→ Required work:
Look through the data below and, wherever a line carries the word "components", please copy that line.

BEGIN Data records

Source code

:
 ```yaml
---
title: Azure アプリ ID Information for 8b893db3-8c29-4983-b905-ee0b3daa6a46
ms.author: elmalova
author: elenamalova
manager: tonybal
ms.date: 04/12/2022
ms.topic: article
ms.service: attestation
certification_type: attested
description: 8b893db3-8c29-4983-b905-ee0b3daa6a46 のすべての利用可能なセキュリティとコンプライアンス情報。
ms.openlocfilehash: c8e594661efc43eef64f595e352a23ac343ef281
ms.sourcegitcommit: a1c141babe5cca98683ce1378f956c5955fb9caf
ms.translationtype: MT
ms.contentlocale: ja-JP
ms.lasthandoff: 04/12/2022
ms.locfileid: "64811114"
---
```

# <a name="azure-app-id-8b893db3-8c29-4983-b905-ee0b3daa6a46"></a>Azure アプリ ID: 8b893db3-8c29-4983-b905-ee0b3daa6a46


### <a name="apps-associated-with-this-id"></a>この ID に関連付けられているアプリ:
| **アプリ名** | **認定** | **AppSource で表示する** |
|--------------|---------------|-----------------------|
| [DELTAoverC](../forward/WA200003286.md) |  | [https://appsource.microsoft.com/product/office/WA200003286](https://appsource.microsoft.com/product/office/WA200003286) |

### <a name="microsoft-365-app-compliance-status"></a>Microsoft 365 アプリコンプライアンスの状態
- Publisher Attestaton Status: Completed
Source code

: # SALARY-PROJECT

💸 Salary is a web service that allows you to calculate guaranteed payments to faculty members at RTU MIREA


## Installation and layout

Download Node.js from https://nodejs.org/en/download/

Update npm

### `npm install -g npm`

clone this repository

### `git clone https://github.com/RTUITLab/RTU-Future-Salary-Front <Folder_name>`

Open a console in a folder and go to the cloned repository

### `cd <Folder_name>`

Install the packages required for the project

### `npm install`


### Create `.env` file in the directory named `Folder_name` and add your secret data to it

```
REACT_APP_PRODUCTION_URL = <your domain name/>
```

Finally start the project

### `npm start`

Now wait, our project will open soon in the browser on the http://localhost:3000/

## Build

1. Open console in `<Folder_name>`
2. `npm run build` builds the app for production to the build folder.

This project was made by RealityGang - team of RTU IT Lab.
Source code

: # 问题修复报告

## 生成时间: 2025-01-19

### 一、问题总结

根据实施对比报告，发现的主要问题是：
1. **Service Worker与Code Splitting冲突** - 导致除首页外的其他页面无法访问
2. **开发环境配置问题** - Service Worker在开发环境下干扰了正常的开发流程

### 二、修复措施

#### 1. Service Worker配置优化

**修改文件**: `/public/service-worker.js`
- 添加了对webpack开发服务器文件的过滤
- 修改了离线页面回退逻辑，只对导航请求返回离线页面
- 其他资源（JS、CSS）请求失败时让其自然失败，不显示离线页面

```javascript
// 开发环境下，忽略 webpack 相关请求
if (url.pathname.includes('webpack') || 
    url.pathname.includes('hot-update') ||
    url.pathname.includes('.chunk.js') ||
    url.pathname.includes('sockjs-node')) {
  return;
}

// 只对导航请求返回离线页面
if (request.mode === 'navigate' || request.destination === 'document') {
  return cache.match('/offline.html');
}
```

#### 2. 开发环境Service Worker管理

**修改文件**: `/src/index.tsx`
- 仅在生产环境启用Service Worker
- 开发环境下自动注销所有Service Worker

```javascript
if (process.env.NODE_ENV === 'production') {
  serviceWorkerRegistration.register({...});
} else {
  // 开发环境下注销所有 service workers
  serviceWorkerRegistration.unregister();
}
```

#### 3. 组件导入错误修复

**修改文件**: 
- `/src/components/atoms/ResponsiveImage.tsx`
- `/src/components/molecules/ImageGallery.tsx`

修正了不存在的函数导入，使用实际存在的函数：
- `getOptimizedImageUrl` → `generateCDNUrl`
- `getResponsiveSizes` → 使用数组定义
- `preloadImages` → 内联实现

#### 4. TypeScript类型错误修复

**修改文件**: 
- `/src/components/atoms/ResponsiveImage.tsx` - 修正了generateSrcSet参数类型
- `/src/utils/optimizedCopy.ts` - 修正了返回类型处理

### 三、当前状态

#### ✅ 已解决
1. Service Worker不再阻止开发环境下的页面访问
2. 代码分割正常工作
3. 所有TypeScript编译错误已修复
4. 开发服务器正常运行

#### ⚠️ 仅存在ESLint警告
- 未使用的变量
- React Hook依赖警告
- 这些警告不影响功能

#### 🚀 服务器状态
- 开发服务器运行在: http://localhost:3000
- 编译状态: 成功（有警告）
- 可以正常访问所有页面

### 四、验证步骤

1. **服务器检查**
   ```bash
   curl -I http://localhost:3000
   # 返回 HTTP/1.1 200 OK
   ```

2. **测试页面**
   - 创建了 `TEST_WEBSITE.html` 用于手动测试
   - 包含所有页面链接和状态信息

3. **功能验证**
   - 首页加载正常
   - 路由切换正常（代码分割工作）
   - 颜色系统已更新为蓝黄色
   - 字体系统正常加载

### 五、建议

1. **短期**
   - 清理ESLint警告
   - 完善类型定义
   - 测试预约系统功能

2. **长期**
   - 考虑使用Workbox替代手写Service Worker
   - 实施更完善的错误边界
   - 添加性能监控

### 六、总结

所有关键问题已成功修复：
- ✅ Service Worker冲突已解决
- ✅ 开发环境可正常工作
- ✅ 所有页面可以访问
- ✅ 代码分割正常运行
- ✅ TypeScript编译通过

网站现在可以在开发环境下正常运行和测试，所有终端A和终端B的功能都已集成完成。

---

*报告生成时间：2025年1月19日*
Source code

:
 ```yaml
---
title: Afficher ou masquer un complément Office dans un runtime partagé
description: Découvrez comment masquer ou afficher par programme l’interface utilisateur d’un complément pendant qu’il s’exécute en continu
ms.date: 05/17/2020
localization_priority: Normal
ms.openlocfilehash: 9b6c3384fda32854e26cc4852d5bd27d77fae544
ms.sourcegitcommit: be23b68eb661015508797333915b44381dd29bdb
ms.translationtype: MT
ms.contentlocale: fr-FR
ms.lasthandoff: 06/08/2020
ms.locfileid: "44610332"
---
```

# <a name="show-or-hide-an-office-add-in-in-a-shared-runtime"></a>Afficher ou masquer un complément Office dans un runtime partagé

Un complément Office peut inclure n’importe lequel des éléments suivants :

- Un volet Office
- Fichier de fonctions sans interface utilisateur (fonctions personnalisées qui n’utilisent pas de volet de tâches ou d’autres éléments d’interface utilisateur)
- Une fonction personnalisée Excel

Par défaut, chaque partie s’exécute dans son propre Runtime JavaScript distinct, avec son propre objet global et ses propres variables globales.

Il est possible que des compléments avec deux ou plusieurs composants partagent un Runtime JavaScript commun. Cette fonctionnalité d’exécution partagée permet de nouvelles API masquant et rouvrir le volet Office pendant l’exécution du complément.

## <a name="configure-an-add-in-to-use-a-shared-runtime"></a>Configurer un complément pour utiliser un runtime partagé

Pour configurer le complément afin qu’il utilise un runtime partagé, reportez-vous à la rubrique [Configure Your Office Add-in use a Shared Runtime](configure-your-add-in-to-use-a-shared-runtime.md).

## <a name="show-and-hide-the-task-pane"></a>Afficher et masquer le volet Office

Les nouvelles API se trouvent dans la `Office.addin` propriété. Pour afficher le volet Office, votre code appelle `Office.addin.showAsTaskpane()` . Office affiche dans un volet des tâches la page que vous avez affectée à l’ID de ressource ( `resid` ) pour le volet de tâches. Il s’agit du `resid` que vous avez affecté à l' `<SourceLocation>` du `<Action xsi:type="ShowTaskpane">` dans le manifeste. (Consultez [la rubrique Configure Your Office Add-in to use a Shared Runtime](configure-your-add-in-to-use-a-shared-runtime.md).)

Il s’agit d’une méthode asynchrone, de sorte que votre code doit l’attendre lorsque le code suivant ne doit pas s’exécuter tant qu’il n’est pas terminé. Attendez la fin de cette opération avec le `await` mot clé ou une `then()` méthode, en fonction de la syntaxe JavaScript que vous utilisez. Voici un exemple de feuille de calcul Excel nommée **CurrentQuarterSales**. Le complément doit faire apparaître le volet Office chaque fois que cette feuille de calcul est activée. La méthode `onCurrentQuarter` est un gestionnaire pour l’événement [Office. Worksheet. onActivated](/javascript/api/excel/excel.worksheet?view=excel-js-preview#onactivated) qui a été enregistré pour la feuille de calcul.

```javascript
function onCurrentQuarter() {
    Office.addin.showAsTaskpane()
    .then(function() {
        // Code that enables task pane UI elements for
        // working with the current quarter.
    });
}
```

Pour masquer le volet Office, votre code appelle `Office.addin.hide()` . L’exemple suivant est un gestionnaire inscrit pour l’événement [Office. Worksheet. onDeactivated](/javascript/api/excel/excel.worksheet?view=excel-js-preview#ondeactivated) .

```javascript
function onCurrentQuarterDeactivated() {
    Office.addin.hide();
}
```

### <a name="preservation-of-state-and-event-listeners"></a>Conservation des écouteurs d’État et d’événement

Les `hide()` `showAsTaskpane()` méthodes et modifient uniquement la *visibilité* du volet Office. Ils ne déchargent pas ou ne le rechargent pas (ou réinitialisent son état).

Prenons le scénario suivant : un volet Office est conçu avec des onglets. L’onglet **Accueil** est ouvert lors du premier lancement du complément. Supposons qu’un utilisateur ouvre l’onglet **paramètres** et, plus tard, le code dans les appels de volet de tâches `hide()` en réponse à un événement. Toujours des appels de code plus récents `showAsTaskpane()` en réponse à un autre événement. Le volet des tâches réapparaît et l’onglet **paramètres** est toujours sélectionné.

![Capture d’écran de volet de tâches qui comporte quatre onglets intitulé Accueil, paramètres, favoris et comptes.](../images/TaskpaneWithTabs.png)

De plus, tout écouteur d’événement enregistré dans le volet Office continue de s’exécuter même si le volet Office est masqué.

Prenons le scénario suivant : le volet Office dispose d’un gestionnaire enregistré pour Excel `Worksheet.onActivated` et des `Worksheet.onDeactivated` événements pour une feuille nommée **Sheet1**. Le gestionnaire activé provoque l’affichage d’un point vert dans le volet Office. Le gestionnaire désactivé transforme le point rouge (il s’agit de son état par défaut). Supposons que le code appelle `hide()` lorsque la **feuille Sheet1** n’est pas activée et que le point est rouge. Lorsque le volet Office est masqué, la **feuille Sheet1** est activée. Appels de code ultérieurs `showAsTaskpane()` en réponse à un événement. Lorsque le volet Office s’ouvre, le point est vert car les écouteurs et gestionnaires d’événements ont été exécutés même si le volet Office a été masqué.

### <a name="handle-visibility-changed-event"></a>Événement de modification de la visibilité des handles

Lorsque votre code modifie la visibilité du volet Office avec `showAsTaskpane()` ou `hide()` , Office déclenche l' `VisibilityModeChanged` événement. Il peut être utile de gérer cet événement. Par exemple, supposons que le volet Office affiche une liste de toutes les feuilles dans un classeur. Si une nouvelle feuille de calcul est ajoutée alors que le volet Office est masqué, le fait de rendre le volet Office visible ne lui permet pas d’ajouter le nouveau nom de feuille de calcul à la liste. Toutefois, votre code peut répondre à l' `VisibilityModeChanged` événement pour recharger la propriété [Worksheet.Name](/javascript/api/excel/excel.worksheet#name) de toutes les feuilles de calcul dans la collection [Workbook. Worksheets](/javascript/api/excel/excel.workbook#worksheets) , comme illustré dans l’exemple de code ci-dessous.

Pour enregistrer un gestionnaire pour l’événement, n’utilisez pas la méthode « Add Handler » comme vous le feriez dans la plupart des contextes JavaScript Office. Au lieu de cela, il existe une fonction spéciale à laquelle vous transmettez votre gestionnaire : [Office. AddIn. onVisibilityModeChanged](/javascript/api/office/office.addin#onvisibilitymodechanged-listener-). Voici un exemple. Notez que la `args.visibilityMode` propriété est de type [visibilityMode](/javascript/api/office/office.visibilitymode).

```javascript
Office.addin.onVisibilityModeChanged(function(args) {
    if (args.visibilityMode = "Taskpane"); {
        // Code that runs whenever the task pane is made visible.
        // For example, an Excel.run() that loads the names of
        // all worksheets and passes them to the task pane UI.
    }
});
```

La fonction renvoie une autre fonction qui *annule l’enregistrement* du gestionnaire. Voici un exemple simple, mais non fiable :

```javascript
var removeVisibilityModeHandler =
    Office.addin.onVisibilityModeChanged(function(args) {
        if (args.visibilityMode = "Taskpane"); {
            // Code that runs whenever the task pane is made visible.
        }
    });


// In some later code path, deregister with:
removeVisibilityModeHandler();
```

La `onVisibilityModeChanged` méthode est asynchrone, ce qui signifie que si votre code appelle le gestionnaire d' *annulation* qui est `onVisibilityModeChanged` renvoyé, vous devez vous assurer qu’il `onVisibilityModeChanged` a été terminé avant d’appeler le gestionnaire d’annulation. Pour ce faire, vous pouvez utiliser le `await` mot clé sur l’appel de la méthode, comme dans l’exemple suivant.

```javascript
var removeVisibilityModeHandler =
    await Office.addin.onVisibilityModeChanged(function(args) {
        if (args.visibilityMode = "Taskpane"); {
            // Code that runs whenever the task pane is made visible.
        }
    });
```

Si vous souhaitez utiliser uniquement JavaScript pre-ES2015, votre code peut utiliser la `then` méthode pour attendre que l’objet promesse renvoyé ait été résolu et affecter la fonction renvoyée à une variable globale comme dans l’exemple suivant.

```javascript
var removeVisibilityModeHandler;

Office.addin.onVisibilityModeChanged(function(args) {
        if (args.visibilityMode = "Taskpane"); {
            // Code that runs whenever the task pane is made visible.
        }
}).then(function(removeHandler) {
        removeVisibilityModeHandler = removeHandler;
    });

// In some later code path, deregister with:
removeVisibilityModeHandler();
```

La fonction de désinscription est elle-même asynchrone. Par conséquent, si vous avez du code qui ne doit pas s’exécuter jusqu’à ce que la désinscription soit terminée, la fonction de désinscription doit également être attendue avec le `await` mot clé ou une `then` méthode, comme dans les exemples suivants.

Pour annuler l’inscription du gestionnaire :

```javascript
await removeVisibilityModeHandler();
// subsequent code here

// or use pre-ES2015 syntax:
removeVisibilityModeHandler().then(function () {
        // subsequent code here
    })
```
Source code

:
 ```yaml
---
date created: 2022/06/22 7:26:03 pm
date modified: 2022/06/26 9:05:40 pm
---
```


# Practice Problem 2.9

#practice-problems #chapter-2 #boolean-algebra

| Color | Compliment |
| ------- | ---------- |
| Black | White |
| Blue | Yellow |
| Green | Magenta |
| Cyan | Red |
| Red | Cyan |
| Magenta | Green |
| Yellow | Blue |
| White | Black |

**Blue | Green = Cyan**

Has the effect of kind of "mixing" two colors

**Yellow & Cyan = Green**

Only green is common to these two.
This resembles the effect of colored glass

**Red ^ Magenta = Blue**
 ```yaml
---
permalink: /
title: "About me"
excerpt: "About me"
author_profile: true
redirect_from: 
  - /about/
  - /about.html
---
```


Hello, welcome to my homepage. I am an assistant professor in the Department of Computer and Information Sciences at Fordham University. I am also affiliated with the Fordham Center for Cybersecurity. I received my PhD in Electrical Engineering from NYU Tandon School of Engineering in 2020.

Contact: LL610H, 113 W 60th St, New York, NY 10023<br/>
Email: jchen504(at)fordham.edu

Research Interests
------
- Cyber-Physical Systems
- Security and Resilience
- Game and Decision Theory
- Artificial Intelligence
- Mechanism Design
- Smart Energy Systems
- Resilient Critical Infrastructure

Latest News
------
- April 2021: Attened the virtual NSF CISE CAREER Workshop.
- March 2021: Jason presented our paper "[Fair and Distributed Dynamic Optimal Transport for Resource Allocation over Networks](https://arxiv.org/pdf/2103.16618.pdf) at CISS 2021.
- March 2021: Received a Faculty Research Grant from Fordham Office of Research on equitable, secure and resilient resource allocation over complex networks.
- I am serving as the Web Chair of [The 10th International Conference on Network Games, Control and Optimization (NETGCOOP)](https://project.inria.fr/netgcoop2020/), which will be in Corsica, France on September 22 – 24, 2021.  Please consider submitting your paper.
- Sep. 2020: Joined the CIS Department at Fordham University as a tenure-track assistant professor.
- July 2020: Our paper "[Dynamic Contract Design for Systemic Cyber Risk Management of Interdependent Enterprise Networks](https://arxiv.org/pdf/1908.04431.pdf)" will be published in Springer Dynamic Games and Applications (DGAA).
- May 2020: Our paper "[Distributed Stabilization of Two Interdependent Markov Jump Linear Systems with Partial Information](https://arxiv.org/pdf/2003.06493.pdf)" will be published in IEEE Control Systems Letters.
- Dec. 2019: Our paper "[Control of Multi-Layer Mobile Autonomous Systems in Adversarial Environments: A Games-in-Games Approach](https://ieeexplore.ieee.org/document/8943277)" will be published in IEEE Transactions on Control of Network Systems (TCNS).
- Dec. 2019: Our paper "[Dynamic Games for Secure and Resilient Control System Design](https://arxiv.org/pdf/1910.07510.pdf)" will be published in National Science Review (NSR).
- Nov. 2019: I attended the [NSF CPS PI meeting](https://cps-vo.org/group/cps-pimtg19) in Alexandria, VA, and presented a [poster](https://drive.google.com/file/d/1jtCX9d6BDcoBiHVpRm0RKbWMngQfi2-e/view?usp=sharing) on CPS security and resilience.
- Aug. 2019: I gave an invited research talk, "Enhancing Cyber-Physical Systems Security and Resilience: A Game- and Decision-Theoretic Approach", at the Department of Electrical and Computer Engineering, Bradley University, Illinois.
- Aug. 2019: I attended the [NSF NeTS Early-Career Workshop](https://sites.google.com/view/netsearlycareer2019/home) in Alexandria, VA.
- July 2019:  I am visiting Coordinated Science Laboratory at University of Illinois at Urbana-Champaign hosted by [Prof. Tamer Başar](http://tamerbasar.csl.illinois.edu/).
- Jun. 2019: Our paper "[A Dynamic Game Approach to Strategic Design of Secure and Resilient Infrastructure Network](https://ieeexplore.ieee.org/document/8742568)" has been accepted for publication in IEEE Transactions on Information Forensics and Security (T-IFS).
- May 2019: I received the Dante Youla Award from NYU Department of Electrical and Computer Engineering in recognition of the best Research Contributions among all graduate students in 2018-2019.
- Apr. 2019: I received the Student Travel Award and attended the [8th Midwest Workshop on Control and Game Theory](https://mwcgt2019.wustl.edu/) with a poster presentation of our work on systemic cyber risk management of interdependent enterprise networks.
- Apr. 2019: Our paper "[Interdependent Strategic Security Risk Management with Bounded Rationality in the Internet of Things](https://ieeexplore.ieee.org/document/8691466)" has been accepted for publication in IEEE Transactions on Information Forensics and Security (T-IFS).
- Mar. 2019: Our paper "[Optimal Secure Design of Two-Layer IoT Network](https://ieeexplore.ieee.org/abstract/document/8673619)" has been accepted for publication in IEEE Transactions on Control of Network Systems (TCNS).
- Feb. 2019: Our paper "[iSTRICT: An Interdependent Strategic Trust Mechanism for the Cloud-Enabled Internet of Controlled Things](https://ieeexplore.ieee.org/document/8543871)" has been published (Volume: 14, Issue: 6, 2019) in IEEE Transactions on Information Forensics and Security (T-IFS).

END Data records

→ Exercise answer:
- `/src/components/atoms/ResponsiveImage.tsx`
- `/src/components/molecules/ImageGallery.tsx`
- `/src/components/atoms/ResponsiveImage.tsx` - 修正了generateSrcSet参数类型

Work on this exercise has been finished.